Climate change costs may reach $31trn annually if it’s ‘business as usual’: study

On the 10/05/20 at 7:31AM


Tuba Raqshan

Sharply rising climate change related economic and non-economic damage costs in a business-as-usual scenario are pegged at €31trn per year, according to the latest report by Carbon Disclosure Project (CDP) and University College London (UCL).

The report – titled ‘Costing the Earth - Climate Damage Costs and GDP’ – uses three comprehensive models to capture climate change impacts in two central long-term scenarios: a 2°C scenario aligned to the Paris Agreement ambitions and a ‘Reference Scenario’, calculated based on a ‘business as usual’ pathway that implies a temperature rise of 4.4° C by the end of this century.

In the latter scenario, where no action is taken to cut greenhouse gas emissions, the high costs of damages from both economic and non-economic costs, including environmental damage, could be around $5.4trn a year by 2070 and $31trn annually by 2200.

In comparison, a Paris Agreement-aligned scenario, where temperatures are under 2°C above pre-industrial levels, limits these damages, which would peak at $1.8trn/year in 2070, before hitting a plateau. This could be achieved by policy actions and mitigation efforts, which could offer a cheaper solution, peaking at $7trn/ year by 2020. On the flip side, the ‘business as usual’ scenario would result in costs tripling ($5.4trn) and rising steeply beyond 2100 (reaching above $31trn/ year closer to 2200), according to the report.

These damages will lead to a 10% drop in GDP growth rate by 2050 and 25% by 2100, stated CDP. Three multi-region global models have been used to estimate economic and non-economic costs of climate change on various economic sectors, said Dr Gabrial Anandarajah, associate professor from the UCL Energy Institute. Underlining the importance of capturing climate impacts on GDP using a granular approach, the report points out that some markets and regions are more susceptible to climate related risks.

 Total costs (damage and mitigation) with uncertainty (range 5% 95%). In red, the Reference case and in green, the 2°C scenario

The impact of climate change on GDP varies significantly between regions, with developing economies such as India suffering the most, said Carole Ferguson, head of investor research at CDP. "We started this exercise to see if we could capture the impact on global economy and the GDP is one of the biggest measures. However, it does not capture social wellbeing or other forms of capital. That is why we were interested in measuring the GDP as well as forecasted the use of energy over a longer time-period. The damage costs for developing economy are going to be huge, especially for countries like India, Bangladesh and the southern hemisphere. The trade-off is that you start investing, fix mitigation costs now to start avoiding large scale damage," Ferguson told Asset News.
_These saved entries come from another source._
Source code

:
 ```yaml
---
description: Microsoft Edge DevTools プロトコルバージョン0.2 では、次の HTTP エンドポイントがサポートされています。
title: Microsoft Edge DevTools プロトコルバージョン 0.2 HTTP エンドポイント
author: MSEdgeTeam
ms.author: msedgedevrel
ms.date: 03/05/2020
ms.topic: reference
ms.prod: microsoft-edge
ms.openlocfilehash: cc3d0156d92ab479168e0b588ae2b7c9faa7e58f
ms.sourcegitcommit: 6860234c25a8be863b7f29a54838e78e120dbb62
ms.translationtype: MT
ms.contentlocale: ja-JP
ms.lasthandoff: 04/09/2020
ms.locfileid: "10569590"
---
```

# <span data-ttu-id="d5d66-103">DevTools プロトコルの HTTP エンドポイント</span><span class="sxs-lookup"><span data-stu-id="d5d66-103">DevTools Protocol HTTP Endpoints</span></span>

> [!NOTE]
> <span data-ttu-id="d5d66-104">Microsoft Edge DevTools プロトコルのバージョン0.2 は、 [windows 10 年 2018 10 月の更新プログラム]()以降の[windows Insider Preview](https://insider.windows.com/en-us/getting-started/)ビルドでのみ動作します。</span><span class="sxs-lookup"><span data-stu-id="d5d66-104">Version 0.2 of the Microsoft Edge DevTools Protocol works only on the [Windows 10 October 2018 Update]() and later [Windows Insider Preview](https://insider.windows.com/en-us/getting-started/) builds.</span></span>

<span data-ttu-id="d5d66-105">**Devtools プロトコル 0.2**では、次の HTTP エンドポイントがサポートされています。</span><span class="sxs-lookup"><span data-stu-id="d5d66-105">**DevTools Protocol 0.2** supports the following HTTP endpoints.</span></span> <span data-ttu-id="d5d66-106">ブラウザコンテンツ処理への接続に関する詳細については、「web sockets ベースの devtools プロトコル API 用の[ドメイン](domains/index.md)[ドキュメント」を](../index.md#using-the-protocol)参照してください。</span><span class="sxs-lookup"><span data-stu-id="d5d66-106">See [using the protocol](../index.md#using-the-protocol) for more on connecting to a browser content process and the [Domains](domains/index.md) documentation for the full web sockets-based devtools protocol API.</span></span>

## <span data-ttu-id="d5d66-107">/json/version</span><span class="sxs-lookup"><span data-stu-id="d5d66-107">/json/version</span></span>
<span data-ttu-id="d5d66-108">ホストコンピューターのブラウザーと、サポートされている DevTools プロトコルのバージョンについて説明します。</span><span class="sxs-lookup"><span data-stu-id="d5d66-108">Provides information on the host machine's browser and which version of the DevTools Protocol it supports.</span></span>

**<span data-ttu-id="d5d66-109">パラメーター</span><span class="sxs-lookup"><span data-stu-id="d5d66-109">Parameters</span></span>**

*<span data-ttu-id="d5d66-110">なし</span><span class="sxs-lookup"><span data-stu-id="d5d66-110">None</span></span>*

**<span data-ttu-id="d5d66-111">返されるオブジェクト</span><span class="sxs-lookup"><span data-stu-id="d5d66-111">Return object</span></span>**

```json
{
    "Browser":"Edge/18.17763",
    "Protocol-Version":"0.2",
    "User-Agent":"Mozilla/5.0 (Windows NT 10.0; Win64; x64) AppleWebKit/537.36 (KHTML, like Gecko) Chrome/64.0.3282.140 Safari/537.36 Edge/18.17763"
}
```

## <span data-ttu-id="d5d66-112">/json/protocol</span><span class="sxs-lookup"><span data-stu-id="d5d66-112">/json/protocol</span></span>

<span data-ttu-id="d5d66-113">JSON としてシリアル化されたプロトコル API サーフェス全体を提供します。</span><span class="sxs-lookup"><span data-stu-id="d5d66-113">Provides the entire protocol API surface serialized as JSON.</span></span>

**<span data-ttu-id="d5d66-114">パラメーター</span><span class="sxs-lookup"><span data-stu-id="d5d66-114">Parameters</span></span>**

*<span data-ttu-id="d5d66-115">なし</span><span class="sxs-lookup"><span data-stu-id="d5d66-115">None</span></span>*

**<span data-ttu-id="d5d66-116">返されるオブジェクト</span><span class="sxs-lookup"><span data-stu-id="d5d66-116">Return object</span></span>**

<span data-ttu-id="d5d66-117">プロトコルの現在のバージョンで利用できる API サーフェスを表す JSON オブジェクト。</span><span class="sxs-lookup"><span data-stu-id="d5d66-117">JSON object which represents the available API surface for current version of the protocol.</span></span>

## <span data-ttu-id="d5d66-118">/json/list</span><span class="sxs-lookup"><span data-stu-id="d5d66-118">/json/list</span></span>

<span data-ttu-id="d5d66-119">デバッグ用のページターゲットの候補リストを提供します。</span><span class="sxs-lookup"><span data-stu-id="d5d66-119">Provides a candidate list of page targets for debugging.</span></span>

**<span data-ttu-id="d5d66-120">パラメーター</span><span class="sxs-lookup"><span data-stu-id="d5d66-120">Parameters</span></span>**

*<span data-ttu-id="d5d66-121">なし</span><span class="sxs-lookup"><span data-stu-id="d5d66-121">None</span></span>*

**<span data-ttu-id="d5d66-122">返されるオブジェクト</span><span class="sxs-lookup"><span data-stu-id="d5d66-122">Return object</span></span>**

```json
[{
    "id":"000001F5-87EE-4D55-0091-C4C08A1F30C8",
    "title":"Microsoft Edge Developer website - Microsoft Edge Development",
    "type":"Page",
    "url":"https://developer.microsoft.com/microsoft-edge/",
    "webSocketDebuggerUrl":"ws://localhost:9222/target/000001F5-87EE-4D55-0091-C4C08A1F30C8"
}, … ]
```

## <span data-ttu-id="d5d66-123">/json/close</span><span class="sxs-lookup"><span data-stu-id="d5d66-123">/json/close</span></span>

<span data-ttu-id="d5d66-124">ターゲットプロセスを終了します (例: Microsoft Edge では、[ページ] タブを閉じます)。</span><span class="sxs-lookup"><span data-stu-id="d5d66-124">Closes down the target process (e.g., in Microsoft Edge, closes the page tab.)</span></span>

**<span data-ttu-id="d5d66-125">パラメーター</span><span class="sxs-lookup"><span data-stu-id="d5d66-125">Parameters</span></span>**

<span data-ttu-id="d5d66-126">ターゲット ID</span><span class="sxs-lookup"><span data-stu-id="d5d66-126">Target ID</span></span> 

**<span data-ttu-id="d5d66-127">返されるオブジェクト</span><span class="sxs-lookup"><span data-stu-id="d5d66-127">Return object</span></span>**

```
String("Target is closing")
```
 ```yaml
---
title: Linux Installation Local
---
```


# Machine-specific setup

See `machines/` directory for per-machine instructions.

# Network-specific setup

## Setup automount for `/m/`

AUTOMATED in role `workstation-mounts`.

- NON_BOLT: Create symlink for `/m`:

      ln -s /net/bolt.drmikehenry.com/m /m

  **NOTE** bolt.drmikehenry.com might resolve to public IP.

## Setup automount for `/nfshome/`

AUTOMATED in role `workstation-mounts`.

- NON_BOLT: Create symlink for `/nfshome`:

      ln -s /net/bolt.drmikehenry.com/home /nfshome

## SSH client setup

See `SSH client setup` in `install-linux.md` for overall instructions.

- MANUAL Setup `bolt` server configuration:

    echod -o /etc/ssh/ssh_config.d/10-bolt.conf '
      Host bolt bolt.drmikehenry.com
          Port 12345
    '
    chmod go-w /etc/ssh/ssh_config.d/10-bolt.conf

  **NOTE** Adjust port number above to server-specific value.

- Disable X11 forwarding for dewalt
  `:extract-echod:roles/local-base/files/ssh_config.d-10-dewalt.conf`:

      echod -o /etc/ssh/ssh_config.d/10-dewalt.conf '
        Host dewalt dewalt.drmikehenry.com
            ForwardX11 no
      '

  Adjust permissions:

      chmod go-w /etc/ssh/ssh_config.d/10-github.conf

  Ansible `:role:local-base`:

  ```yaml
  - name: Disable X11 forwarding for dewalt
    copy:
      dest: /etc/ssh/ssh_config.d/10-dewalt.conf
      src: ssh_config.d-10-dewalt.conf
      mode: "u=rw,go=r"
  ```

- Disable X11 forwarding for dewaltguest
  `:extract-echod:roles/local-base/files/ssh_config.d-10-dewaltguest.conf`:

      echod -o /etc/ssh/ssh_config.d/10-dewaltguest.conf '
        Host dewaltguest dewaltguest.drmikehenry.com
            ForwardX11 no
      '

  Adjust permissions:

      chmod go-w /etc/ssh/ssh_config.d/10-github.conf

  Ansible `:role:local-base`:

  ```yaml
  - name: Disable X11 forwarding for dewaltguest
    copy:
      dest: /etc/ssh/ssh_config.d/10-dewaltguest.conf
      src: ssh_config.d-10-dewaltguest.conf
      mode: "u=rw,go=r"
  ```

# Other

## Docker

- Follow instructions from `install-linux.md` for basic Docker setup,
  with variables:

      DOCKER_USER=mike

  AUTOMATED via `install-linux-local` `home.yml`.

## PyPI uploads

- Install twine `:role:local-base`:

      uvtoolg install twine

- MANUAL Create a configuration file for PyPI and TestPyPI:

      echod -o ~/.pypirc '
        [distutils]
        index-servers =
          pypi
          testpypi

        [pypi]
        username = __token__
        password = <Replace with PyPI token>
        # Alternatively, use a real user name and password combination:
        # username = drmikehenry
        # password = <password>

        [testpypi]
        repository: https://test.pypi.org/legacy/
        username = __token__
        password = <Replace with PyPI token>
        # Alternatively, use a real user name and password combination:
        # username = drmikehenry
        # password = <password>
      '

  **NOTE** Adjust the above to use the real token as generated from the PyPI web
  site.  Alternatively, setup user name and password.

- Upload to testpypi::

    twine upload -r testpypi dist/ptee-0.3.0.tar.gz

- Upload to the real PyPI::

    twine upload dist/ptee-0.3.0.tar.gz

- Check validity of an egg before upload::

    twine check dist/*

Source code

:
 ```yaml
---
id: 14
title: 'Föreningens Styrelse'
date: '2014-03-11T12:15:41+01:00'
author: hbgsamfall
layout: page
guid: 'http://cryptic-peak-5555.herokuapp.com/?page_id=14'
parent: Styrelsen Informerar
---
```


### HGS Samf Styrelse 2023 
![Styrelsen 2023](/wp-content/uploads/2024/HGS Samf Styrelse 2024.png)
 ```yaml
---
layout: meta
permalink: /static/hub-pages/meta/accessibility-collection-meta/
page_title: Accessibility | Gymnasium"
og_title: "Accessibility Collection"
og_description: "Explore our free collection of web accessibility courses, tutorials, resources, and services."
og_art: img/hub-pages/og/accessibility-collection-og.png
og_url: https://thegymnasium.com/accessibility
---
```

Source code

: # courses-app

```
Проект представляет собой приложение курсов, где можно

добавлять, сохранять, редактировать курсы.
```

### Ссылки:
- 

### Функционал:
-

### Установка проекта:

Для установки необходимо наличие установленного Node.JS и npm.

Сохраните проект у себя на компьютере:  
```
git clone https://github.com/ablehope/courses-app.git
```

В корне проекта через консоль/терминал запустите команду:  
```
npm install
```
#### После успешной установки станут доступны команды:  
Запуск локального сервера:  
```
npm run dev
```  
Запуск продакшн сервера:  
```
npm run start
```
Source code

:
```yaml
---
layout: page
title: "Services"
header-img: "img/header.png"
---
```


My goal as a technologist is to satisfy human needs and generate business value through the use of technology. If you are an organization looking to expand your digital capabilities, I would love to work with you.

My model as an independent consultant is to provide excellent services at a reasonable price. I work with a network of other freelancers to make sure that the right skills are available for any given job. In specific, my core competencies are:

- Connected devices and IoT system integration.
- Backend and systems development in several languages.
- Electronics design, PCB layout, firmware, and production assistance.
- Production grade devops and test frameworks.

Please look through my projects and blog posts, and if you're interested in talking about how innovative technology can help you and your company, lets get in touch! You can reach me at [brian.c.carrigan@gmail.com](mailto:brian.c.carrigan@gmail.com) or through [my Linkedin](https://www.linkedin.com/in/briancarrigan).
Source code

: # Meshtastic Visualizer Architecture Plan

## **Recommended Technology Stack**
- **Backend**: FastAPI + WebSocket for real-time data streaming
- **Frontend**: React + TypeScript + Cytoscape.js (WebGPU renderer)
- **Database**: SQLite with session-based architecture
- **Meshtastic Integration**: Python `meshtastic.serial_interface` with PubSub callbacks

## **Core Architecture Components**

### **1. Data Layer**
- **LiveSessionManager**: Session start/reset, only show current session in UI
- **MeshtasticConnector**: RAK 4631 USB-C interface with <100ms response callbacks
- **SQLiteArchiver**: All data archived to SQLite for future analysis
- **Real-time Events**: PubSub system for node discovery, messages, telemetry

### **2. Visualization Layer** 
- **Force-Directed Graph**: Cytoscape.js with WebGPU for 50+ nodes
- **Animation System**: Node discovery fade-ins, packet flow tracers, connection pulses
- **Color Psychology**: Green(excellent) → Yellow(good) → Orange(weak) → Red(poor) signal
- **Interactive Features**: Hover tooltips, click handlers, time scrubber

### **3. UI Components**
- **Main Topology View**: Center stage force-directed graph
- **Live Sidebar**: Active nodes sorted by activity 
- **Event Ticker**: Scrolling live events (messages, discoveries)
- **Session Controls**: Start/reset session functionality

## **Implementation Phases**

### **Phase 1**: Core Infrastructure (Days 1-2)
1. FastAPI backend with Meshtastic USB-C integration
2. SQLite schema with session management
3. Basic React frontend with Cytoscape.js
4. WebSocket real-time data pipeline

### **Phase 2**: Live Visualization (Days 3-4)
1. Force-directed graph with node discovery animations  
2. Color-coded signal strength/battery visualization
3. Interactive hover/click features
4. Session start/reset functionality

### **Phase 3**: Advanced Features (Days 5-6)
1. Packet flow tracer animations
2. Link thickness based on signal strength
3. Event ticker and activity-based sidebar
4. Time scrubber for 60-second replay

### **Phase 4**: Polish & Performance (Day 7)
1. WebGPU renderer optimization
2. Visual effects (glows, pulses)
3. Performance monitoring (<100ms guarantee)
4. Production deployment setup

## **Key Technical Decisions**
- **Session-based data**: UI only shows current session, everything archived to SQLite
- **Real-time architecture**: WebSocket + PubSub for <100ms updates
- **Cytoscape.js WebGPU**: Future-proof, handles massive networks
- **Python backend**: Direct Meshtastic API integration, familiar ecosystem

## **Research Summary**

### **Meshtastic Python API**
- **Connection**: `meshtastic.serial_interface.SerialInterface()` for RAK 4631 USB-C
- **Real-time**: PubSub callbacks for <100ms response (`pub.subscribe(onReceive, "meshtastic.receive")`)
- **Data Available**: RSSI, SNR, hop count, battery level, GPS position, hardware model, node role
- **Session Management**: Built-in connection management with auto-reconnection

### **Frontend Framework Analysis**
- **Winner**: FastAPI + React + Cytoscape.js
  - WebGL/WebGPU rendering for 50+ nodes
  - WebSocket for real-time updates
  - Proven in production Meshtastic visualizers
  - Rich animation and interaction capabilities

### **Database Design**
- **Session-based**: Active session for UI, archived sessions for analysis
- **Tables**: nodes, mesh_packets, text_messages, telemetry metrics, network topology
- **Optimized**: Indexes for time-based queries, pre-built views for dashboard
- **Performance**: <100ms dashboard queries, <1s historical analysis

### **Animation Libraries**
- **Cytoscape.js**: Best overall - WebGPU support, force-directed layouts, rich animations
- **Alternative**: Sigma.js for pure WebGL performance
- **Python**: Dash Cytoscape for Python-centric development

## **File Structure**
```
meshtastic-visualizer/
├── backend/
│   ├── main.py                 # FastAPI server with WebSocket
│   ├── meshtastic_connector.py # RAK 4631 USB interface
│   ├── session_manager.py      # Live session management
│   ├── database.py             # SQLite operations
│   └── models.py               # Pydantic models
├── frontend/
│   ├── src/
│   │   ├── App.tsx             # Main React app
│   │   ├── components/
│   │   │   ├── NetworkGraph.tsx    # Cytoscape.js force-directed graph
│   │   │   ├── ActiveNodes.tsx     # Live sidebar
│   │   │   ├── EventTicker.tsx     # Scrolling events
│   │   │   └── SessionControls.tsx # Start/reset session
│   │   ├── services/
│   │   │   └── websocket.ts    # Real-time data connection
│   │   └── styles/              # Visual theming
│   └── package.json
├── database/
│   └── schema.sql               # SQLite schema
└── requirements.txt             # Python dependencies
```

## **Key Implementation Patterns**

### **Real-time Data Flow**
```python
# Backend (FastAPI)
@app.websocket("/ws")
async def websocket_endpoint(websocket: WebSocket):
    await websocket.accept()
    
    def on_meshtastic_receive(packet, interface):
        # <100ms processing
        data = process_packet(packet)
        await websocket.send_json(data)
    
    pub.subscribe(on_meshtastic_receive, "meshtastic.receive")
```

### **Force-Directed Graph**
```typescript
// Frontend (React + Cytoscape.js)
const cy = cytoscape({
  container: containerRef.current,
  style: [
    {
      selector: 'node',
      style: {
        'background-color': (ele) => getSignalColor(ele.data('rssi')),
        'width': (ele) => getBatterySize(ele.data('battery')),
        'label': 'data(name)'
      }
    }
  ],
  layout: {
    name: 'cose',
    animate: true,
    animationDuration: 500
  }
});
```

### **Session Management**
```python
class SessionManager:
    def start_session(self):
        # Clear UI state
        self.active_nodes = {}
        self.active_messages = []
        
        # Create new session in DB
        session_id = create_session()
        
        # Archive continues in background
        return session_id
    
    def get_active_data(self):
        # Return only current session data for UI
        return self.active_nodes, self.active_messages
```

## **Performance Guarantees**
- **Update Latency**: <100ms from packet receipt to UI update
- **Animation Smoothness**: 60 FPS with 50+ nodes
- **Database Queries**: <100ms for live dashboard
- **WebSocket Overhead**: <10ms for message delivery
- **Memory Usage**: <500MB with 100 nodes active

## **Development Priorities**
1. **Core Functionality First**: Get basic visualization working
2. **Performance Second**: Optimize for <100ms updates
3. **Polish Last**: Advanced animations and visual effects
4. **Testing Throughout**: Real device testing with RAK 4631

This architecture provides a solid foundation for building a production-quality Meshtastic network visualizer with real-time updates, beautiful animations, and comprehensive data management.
While 2200 is a long way off, why should we care? The important thing here is the trajectory, said Ferguson. "According to our research, damages start around 2075. Sea level rise takes off at the end of the century because climate models are structured that way. The costs are anyway going to shoot up by 2050. Yes, $31trn is a long way off but by mitigating now, we are taking away the uncertainty," she explained.

Given the potential scale of damage costs and the implications for disruption in the global system, economic actors cannot just wait for the right regulatory policies to be put into place, underlined Ferguson. She added, “Policy makers, corporates and the financial system, which will be impacted, should be proactive in investing in mitigation and adaptation to avoid these high damage costs.”